Work task:
Every line below that holds the string "activated" must be copied.

Supplied material:
_ _ _ _ _
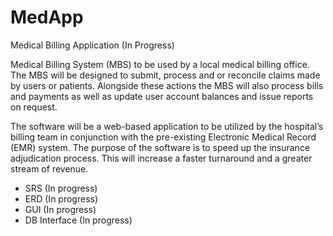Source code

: # MedApp
Medical Billing Application (In Progress)

Medical Billing System (MBS) to be used by a local medical billing office. The MBS will be designed to submit, process and or reconcile claims made by users or patients. Alongside these actions the MBS will also process bills and payments as well as update user account balances and issue reports on request.

The software will be a web-based application to be utilized by the hospital’s billing team in conjunction with the pre-existing Electronic Medical Record (EMR) system. The purpose of the software is to speed up the insurance adjudication process. This will increase a faster turnaround and a greater stream of revenue.

- SRS (In progress)
- ERD (In progress)
- GUI (In progress)
- DB Interface (In progress)
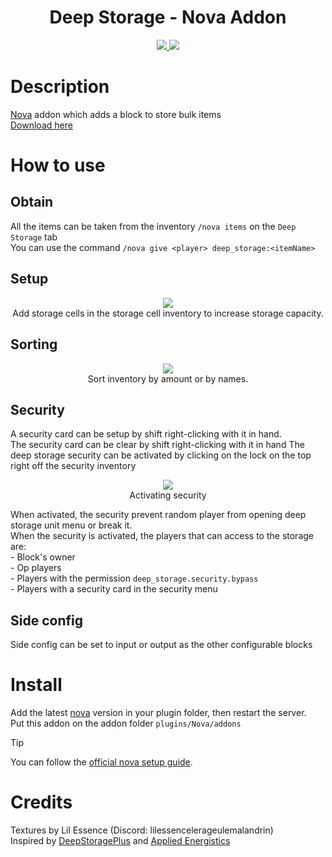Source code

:<h1 align="center">
    Deep Storage - Nova Addon
</h1>
<p align="center">
  <a href="https://github.com/CptBeffHeart/DeepStorage/stargazers">
    <img src="https://img.shields.io/github/stars/CptBeffHeart/DeepStorage">
  </a>
  <a href="https://github.com/CptbeffHeart/DeepStorage/releases">
    <img src="https://img.shields.io/github/downloads/CptbeffHeart/DeepStorage/total.svg">
  </a>
</p>

# Description
[Nova](https://github.com/xenondevs/Nova) addon which adds a block to store bulk items<br>
[Download here](https://github.com/CptbeffHeart/DeepStorage/releases)

# How to use

## Obtain
All the items can be taken from the inventory `/nova items` on the `Deep Storage` tab
<br>
You can use the command `/nova give <player> deep_storage:<itemName>`

## Setup
<p align="center">
  <img src="https://github.com/CptbeffHeart/DeepStorage/assets/51067790/e9a894d8-8227-48bb-8c55-8aef040529b0">
    <br>
    Add storage cells in the storage cell inventory to increase storage capacity.
</p>

## Sorting
<p align="center">
  <img src="https://github.com/CptbeffHeart/DeepStorage/assets/51067790/7c998e96-e051-4aa2-91df-79d9088c58e6">
    <br>
    Sort inventory by amount or by names.
</p>

## Security
A security card can be setup by shift right-clicking with it in hand.
<br>
The security card can be clear by shift right-clicking with it in hand
The deep storage security can be activated by clicking on the lock on the top right off the security inventory
<p align="center">
  <img src="https://github.com/CptbeffHeart/DeepStorage/assets/51067790/26da4762-4a05-4340-9bf4-d3eac68ea659">
    <br>
    Activating security
</p>

When activated, the security prevent random player from opening deep storage unit menu or break it.
<br>
When the security is activated, the players that can access to the storage are:
<br>- Block's owner
<br>- Op players
<br>- Players with the permission `deep_storage.security.bypass`
<br>- Players with a security card in the security menu

## Side config
Side config can be set to input or output as the other configurable blocks

# Install
Add the latest [nova](https://github.com/xenondevs/Nova) version in your plugin folder, then restart the server.<br>
Put this addon on the addon folder `plugins/Nova/addons`
>[!Tip]
> You can follow the [official nova setup guide](https://xenondevs.xyz/docs/nova/admin/setup/).

# Credits
Textures by Lil Essence (Discord: lilessencelerageulemalandrin)
<br>
Inspired by [DeepStoragePlus](https://github.com/christopherwalkerml/DeepStoragePlus) and [Applied Energistics](https://www.curseforge.com/minecraft/mc-mods/applied-energistics-2)
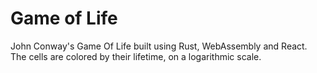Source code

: # Game of Life 

John Conway's Game Of Life built using Rust, WebAssembly and React.
The cells are colored by their lifetime, on a logarithmic scale.
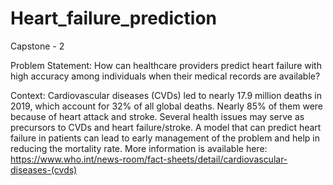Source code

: # Heart_failure_prediction
Capstone - 2


Problem Statement: How can healthcare providers predict heart failure with high accuracy among individuals when their medical records are available?

Context: Cardiovascular diseases (CVDs) led to nearly 17.9 million deaths in 2019, which account for 32% of all global deaths. Nearly 85% of them were because of heart attack and stroke. Several health issues may serve as precursors to CVDs and heart failure/stroke. A model that can predict heart failure in patients can lead to early management of the problem and help in reducing the mortality rate. More information is available here: https://www.who.int/news-room/fact-sheets/detail/cardiovascular-diseases-(cvds)
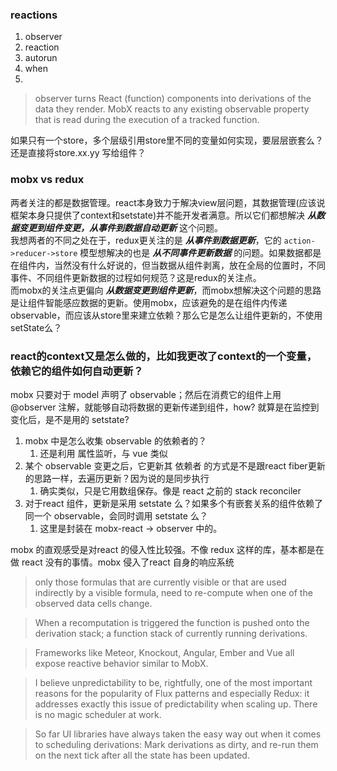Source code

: ### reactions
1. observer
2. reaction
3. autorun
4. when
5. 
> observer turns React (function) components into derivations of the data they render. 
> MobX reacts to any existing observable property that is read during the execution of a tracked function.



如果只有一个store，多个层级引用store里不同的变量如何实现，要层层嵌套么？还是直接将store.xx.yy 写给组件？


### mobx vs redux
两者关注的都是数据管理。react本身致力于解决view层问题，其数据管理(应该说框架本身只提供了context和setstate)并不能开发者满意。所以它们都想解决 ***从数据变更到组件变更，从事件到数据自动更新*** 这个问题。  
我想两者的不同之处在于，redux更关注的是 ***从事件到数据更新***，它的 `action->reducer->store` 模型想解决的也是 ***从不同事件更新数据*** 的问题。如果数据都是在组件内，当然没有什么好说的，但当数据从组件剥离，放在全局的位置时，不同事件、不同组件更新数据的过程如何规范？这是redux的关注点。  
而mobx的关注点更偏向 ***从数据变更到组件更新***，而mobx想解决这个问题的思路是让组件智能感应数据的更新。使用mobx，应该避免的是在组件内传递observable，而应该从store里来建立依赖？那么它是怎么让组件更新的，不使用setState么？  

### react的context又是怎么做的，比如我更改了context的一个变量，依赖它的组件如何自动更新？
mobx 只要对于 model 声明了 observable；然后在消费它的组件上用 @observer 注解，就能够自动将数据的更新传递到组件，how?
    就算是在监控到变化后，是不是用的 setstate?

1. mobx 中是怎么收集 observable 的依赖者的？
    1. 还是利用 属性监听，与 vue 类似
2. 某个 observable 变更之后，它更新其 依赖者 的方式是不是跟react fiber更新的思路一样，去遍历更新？因为说的是同步执行
    1. 确实类似，只是它用数组保存。像是 react 之前的 stack reconciler
3. 对于react 组件，更新是采用 setstate 么？如果多个有嵌套关系的组件依赖了同一个 observable，会同时调用 setstate 么？
    1. 这里是封装在 mobx-react -> observer 中的。


mobx 的直观感受是对react 的侵入性比较强。不像 redux 这样的库，基本都是在做 react 没有的事情。mobx 侵入了react 自身的响应系统

> only those formulas that are currently visible or that are used indirectly by a visible formula, need to re-compute when one of the observed data cells change.

> When a recomputation is triggered the function is pushed onto the derivation stack; a function stack of currently running derivations. 

> Frameworks like Meteor, Knockout, Angular, Ember and Vue all expose reactive behavior similar to MobX. 

> I believe unpredictability to be, rightfully, one of the most important reasons for the popularity of Flux patterns and especially Redux: it addresses exactly this issue of predictability when scaling up. There is no magic scheduler at work.

> So far UI libraries have always taken the easy way out when it comes to scheduling derivations: Mark derivations as dirty, and re-run them on the next tick after all the state has been updated.

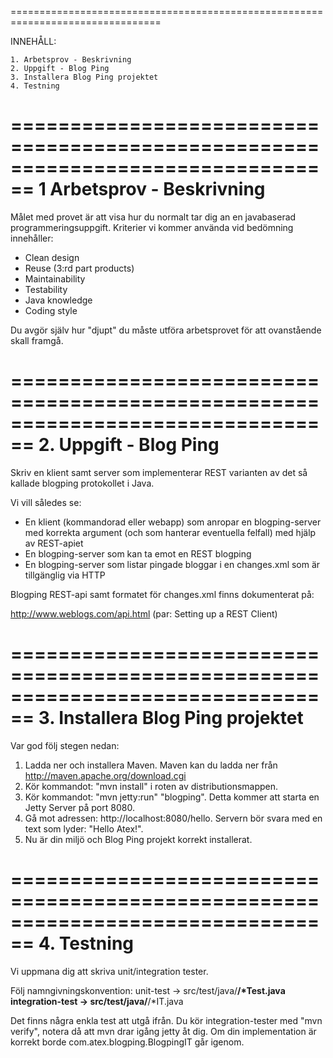 ================================================================================

INNEHÅLL:

    1. Arbetsprov - Beskrivning
    2. Uppgift - Blog Ping
    3. Installera Blog Ping projektet
    4. Testning
 

================================================================================
1 Arbetsprov - Beskrivning
================================================================================

Målet med provet är att visa hur du normalt tar dig an en javabaserad
programmeringsuppgift. Kriterier vi kommer använda vid bedömning
innehåller:
 - Clean design
 - Reuse (3:rd part products)
 - Maintainability
 - Testability
 - Java knowledge
 - Coding style

Du avgör själv hur "djupt" du måste utföra arbetsprovet för att
ovanstående skall framgå.

================================================================================
2. Uppgift - Blog Ping
================================================================================

Skriv en klient samt server som implementerar REST varianten av det så
kallade blogping protokollet i Java.

Vi vill således se:
 - En klient (kommandorad eller webapp) som anropar en blogping-server
med korrekta argument (och som hanterar eventuella felfall) med hjälp av
REST-apiet
 - En blogping-server som kan ta emot en REST blogping
 - En blogping-server som listar pingade bloggar i en changes.xml som är
tillgänglig via HTTP

Blogping REST-api samt formatet för changes.xml finns dokumenterat på:

 http://www.weblogs.com/api.html (par: Setting up a REST Client)


================================================================================
3. Installera Blog Ping projektet
================================================================================

Var god följ stegen nedan:

1. Ladda ner och installera Maven. Maven kan du ladda ner från http://maven.apache.org/download.cgi
2. Kör kommandot: "mvn install" i roten av distributionsmappen.  
3. Kör kommandot: "mvn jetty:run" "blogping". Detta kommer att starta en Jetty Server på port 8080.
4. Gå mot adressen: http://localhost:8080/hello. Servern bör svara med en text som lyder: "Hello Atex!".
5. Nu är din miljö och Blog Ping projekt korrekt installerat.

================================================================================
4. Testning
================================================================================

Vi uppmana dig att skriva unit/integration tester.

Följ namngivningskonvention:
unit-test        -> src/test/java/**/*Test.java
integration-test -> src/test/java/**/*IT.java

Det finns några enkla test att utgå ifrån. Du kör integration-tester med "mvn verify", notera då att
mvn drar igång jetty åt dig. Om din implementation är korrekt borde com.atex.blogping.BlogpingIT går igenom.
_ _ _ _ _
Solved problem:
The deep storage security can be activated by clicking on the lock on the top right off the security inventory
When activated, the security prevent random player from opening deep storage unit menu or break it.
When the security is activated, the players that can access to the storage are:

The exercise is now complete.